• _What the task requires_
Please copy every line of the data in which the string "clients" appears.
*** Opening of Data for review ***
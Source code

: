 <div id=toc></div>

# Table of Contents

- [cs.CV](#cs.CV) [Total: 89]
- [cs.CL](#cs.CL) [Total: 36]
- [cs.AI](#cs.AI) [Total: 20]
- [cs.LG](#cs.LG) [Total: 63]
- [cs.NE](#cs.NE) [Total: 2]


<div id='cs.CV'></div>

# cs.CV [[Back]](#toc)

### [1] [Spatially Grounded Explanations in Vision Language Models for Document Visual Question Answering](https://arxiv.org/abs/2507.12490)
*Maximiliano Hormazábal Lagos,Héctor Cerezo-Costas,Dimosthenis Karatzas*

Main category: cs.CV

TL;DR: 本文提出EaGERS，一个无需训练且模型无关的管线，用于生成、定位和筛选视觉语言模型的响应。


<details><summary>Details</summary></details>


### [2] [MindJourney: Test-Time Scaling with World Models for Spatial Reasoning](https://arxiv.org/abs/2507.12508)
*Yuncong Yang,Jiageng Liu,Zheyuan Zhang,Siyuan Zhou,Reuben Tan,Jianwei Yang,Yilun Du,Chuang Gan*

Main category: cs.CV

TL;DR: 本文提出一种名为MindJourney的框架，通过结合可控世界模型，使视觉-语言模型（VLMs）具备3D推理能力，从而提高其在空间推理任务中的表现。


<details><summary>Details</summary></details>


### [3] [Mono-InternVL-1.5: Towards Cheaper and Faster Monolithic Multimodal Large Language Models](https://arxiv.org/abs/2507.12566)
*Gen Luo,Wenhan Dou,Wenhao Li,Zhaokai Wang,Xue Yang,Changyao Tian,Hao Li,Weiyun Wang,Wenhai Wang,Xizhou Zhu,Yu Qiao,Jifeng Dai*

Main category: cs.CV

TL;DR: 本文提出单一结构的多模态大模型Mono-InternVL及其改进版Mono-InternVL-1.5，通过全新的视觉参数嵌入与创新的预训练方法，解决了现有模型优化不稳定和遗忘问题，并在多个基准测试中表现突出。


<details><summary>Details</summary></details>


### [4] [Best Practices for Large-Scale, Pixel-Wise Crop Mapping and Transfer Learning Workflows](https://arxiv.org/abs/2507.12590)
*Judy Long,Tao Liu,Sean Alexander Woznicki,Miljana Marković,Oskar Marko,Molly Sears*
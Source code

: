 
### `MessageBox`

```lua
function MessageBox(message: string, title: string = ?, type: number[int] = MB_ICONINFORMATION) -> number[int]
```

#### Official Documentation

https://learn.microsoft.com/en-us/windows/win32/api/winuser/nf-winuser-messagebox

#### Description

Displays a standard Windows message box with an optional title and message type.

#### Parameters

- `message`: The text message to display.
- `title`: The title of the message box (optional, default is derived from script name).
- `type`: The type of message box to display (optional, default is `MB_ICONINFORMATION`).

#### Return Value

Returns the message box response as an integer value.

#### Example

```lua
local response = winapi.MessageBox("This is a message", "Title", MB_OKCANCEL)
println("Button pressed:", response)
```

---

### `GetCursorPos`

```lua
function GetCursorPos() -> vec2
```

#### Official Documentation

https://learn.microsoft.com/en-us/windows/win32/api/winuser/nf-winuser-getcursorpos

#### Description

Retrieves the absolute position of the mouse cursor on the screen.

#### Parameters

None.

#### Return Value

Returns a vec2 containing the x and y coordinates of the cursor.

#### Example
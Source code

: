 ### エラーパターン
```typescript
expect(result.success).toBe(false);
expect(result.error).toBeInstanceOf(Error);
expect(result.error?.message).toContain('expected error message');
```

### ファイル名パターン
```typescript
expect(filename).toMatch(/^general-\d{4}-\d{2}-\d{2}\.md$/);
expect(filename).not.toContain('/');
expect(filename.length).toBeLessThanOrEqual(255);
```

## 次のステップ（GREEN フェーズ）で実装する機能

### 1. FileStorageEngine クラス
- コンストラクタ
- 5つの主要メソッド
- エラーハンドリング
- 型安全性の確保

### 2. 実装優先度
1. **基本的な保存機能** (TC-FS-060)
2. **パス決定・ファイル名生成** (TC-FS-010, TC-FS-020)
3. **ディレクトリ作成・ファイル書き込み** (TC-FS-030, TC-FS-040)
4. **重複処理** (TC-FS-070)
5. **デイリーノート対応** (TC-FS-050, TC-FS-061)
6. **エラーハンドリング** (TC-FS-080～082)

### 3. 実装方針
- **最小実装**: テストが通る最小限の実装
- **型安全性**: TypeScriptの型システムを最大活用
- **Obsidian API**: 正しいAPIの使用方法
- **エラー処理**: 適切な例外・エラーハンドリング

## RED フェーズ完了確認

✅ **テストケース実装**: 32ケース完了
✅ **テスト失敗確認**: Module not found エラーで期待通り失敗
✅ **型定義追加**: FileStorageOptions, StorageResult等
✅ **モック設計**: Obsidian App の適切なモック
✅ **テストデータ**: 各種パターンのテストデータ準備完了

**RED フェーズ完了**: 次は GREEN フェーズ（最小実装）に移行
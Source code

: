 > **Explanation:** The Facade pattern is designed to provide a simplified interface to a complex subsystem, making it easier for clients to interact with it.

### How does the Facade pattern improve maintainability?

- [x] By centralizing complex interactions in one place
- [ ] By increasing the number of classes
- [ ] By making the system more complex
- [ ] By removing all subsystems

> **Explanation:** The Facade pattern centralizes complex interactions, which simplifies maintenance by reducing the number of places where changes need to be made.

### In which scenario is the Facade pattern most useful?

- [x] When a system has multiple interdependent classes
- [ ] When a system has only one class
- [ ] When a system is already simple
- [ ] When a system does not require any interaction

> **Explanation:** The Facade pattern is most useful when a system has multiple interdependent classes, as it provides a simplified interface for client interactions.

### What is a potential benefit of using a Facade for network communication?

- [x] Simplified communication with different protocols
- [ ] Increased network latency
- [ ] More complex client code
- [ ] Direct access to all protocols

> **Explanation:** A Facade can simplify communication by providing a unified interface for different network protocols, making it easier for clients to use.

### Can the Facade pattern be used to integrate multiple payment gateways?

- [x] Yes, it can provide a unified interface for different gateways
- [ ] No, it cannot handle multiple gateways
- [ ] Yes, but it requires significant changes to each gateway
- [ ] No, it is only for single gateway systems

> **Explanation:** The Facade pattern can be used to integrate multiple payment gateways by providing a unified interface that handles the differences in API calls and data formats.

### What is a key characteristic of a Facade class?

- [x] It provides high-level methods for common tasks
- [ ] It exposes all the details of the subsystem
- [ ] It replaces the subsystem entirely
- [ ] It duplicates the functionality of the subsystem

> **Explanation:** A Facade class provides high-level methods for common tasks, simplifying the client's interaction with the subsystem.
*** Close of Data for review ***
• _Result for this exercise_
: > **Explanation:** The Facade pattern is designed to provide a simplified interface to a complex subsystem, making it easier for clients to interact with it.
> **Explanation:** A Facade can simplify communication by providing a unified interface for different network protocols, making it easier for clients to use.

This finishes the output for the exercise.